Minimization vs Maximization

Amigo optimizers minimize objectives by default. To maximize a function, negate it:

def compute(self):
revenue = self.inputs["sales"] * self.inputs["price"]
cost = self.inputs["expenses"]
profit = revenue - cost

# Maximize profit by minimizing -profit
self.objective["profit"] = -profit

Multiple Components with Objectives

When multiple components define objectives, the total objective is the sum of all component objectives:

# Component 1: minimize weight
class StructureComponent(am.Component):
def compute(self):
self.objective["f"] = self.inputs["mass"]

# Component 2: minimize drag
class AeroComponent(am.Component):
def compute(self):
self.objective["f"] = self.inputs["drag"]

# Total objective = weight + drag (multi-objective as weighted sum)

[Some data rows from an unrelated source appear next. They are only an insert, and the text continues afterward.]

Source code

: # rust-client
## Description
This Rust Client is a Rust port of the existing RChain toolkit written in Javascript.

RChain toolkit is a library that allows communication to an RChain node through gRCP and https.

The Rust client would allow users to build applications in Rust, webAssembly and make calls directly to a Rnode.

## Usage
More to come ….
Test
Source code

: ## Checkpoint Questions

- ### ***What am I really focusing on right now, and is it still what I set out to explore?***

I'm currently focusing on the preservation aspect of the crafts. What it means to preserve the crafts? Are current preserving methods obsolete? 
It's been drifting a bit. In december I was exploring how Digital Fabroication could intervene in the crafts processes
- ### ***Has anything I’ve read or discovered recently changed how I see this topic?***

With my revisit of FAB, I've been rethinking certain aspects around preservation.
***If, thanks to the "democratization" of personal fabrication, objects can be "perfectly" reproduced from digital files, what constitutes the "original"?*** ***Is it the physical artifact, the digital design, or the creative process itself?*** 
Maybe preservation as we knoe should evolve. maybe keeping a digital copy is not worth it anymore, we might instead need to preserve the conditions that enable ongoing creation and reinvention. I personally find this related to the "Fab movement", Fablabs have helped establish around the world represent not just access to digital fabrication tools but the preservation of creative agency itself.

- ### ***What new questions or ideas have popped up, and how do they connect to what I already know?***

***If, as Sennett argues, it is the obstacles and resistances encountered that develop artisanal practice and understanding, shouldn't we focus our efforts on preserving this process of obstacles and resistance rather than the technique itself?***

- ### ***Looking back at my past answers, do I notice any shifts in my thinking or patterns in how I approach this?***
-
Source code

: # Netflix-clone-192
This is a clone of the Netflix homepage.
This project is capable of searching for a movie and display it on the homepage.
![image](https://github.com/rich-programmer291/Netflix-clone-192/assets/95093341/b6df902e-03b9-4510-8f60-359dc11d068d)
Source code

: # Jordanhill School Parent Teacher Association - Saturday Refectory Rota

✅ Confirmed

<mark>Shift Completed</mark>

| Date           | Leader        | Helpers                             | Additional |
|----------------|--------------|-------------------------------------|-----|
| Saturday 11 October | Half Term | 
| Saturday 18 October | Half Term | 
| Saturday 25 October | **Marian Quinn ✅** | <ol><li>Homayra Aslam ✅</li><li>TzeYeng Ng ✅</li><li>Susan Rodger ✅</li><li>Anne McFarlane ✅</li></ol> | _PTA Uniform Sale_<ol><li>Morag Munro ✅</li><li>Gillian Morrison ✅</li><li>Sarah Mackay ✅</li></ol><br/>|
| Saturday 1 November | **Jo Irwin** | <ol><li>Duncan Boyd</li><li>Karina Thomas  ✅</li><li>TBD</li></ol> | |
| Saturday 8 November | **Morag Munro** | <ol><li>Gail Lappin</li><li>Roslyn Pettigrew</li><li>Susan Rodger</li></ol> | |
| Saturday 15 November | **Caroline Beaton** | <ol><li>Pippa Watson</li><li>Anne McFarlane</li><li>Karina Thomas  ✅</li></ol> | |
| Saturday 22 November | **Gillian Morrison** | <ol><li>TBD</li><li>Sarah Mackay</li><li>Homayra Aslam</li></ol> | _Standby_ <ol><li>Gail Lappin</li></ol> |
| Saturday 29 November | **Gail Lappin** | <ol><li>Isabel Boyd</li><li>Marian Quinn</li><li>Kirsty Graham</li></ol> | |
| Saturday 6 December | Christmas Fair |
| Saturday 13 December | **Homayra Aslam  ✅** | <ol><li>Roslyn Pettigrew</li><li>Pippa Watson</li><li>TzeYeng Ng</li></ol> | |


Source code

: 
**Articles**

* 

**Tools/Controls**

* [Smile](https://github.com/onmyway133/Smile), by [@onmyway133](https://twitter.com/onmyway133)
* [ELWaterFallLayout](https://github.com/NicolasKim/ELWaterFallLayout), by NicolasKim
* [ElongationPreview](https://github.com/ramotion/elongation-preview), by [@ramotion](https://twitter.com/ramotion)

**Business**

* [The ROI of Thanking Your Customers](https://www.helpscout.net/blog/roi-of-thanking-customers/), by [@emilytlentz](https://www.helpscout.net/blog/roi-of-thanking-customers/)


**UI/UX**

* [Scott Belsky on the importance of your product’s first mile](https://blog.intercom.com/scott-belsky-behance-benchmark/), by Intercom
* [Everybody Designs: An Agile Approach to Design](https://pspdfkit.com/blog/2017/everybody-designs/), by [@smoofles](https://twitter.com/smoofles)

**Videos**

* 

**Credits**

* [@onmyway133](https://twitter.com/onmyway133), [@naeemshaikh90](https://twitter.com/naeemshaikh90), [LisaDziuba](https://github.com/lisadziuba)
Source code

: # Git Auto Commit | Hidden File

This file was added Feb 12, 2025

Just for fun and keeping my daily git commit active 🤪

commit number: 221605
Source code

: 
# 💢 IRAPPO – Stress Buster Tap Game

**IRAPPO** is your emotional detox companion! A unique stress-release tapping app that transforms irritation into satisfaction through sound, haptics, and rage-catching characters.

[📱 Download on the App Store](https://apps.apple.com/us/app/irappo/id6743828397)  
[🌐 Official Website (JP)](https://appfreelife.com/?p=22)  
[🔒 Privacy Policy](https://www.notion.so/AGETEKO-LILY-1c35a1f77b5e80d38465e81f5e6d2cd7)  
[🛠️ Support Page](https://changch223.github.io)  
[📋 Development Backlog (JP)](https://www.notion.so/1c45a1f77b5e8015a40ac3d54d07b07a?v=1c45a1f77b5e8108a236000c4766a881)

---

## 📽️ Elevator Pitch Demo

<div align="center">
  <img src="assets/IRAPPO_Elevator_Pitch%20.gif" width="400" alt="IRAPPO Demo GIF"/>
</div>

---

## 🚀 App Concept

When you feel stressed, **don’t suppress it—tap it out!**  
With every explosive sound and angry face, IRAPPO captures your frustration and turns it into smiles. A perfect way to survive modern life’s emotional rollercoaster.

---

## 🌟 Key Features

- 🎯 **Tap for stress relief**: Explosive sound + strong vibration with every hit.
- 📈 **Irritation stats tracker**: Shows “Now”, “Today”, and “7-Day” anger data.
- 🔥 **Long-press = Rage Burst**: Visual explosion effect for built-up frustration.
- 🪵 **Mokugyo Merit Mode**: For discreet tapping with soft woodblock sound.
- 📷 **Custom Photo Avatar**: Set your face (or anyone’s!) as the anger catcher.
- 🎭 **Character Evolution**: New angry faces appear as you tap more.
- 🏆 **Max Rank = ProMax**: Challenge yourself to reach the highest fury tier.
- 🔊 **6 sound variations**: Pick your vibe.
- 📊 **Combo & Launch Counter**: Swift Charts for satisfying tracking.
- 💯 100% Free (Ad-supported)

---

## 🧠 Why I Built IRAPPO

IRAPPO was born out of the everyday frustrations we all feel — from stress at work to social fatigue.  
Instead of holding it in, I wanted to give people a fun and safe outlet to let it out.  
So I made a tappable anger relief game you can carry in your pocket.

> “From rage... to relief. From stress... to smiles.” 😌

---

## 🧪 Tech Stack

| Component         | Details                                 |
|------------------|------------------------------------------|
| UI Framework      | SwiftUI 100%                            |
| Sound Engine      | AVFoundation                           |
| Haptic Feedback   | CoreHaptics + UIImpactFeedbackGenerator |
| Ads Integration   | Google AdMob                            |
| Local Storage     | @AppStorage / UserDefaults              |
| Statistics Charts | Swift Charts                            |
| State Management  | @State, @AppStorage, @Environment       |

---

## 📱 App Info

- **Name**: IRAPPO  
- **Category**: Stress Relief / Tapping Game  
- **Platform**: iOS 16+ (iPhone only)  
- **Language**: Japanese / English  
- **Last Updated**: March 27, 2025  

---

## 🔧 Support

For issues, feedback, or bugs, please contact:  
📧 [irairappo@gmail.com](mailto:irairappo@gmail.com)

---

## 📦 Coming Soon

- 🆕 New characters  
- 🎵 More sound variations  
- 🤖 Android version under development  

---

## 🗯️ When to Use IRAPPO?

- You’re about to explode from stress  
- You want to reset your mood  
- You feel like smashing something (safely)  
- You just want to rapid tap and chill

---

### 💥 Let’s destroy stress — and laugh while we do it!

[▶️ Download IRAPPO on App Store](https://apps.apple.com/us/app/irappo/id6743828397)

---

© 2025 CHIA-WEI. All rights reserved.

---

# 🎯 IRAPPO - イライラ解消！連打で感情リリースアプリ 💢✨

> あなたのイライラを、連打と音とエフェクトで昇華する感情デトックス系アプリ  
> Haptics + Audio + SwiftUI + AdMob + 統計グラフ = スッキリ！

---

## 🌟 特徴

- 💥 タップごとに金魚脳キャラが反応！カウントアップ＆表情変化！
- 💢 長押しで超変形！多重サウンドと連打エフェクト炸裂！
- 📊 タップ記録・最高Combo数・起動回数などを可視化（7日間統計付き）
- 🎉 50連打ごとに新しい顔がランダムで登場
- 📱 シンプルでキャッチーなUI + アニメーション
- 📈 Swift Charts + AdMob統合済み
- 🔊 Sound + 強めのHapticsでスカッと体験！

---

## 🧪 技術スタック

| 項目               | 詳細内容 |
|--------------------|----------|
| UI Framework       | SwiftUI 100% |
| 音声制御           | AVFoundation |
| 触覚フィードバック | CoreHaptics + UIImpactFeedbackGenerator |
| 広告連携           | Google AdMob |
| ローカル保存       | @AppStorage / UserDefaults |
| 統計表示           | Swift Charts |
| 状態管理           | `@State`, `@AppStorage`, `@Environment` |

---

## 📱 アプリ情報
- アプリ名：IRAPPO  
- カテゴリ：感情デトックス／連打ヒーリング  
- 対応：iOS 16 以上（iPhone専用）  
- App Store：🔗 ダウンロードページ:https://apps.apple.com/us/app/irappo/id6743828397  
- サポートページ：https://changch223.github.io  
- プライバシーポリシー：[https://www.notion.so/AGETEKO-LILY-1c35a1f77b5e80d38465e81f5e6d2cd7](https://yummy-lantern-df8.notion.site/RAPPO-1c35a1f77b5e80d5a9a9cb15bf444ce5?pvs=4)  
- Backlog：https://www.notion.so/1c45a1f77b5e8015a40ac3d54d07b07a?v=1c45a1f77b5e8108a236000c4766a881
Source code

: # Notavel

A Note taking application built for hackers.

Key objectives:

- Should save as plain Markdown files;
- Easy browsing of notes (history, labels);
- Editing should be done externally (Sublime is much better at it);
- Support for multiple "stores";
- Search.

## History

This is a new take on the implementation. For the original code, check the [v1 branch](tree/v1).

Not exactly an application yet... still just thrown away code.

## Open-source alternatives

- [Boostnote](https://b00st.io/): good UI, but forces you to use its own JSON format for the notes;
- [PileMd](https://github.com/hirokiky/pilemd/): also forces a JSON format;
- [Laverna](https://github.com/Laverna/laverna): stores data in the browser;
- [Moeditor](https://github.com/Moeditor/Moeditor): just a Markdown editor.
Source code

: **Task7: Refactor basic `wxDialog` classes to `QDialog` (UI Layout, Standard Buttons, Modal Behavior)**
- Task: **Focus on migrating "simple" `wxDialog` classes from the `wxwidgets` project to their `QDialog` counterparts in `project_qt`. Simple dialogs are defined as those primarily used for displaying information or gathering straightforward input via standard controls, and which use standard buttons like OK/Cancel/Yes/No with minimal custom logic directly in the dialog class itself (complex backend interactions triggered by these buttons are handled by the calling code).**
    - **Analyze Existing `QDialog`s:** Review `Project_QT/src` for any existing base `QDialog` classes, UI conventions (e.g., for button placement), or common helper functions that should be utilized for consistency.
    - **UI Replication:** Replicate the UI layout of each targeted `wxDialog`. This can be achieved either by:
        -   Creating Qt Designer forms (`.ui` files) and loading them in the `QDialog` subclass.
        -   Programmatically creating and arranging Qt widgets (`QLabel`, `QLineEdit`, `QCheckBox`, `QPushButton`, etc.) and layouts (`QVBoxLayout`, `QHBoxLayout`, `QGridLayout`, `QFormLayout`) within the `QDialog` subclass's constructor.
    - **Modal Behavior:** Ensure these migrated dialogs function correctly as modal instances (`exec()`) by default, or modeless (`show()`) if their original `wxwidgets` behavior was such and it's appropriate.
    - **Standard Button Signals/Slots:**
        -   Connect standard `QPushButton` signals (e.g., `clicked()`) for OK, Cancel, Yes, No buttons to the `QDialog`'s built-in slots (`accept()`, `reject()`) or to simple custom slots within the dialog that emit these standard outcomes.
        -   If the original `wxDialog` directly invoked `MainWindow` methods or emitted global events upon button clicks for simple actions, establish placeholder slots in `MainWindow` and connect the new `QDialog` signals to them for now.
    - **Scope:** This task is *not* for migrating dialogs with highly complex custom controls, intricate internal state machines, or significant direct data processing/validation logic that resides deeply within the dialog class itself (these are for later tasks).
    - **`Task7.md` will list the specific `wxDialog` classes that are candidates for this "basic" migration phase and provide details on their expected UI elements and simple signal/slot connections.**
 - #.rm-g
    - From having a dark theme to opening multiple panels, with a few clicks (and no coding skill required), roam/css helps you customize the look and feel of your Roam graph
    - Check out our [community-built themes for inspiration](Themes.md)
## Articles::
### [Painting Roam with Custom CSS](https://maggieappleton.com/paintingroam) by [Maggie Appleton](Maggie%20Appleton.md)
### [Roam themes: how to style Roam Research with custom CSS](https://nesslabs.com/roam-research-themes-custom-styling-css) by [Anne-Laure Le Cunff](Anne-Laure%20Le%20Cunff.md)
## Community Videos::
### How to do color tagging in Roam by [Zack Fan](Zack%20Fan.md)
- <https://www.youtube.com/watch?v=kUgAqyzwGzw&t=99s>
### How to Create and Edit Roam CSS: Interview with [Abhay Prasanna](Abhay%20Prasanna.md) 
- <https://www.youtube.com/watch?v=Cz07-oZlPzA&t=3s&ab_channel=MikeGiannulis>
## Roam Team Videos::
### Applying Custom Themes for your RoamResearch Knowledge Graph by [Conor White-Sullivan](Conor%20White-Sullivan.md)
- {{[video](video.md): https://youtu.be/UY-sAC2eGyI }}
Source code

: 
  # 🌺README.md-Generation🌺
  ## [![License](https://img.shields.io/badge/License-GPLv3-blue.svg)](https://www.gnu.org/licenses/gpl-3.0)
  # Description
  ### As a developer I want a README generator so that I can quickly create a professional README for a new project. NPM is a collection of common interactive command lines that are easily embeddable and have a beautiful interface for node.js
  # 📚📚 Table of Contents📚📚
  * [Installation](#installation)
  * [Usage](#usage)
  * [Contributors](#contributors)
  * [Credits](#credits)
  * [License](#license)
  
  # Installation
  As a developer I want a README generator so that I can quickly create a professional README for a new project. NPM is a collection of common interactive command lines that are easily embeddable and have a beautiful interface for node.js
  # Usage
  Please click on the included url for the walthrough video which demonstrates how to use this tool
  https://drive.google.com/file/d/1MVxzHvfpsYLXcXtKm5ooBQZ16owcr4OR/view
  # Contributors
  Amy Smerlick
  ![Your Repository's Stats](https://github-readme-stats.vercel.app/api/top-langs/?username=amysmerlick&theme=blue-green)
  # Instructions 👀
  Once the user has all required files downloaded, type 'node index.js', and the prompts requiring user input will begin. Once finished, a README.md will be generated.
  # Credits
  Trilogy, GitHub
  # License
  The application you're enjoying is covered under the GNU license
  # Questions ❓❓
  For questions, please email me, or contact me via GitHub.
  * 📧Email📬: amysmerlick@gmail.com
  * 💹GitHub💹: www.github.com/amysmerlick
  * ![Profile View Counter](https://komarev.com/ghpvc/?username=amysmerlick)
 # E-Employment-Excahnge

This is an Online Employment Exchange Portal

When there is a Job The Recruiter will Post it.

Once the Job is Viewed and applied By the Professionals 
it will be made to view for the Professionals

This allows for natural multi-objective optimization through weighted sums.

Weighting Objectives

Apply weights to balance multiple objectives:

def compute(self):
weight = self.inputs["mass"]
drag = self.inputs["drag"]

# Weighted combination
w1 = 0.7 # Weight for mass
w2 = 0.3 # Weight for drag

self.objective["total"] = w1 * weight + w2 * drag

Units

Specify units for documentation and clarity:

self.add_objective("mass", units="kg")
self.add_objective("energy", units="J")
self.add_objective("time", units="s")
self.add_objective("cost", units="USD")

Example: Time-Optimal Control

Minimize final time in an optimal control problem:

class TimeObjective(am.Component):
def __init__(self):
super().__init__()

# Final time as an input (design variable)
self.add_input("T", value=10.0, lower=0.1, upper=100.0, units="s")

# Objective: minimize final time
self.add_objective("time_cost", units="s")

def compute(self):
T = self.inputs["T"]

# Minimize T
self.objective["time_cost"] = T

Example: Integral Cost

For optimal control, you may want to minimize an integral cost over time:

class ControlCostComponent(am.Component):
def __init__(self):
super().__init__()

self.add_input("u", label="control")
self.add_constant("dt", value=0.1) # Time step

self.add_objective("control_effort")

def compute(self):
u = self.inputs["u"]
dt = self.constants["dt"]

# Discrete approximation of ∫ u² dt
self.objective["control_effort"] = u * u * dt

When this component is instantiated multiple times (one per time step), the objectives are summed automatically, approximating the continuous integral.

tip

For trajectory optimization, create multiple instances of cost components to approximate integral costs.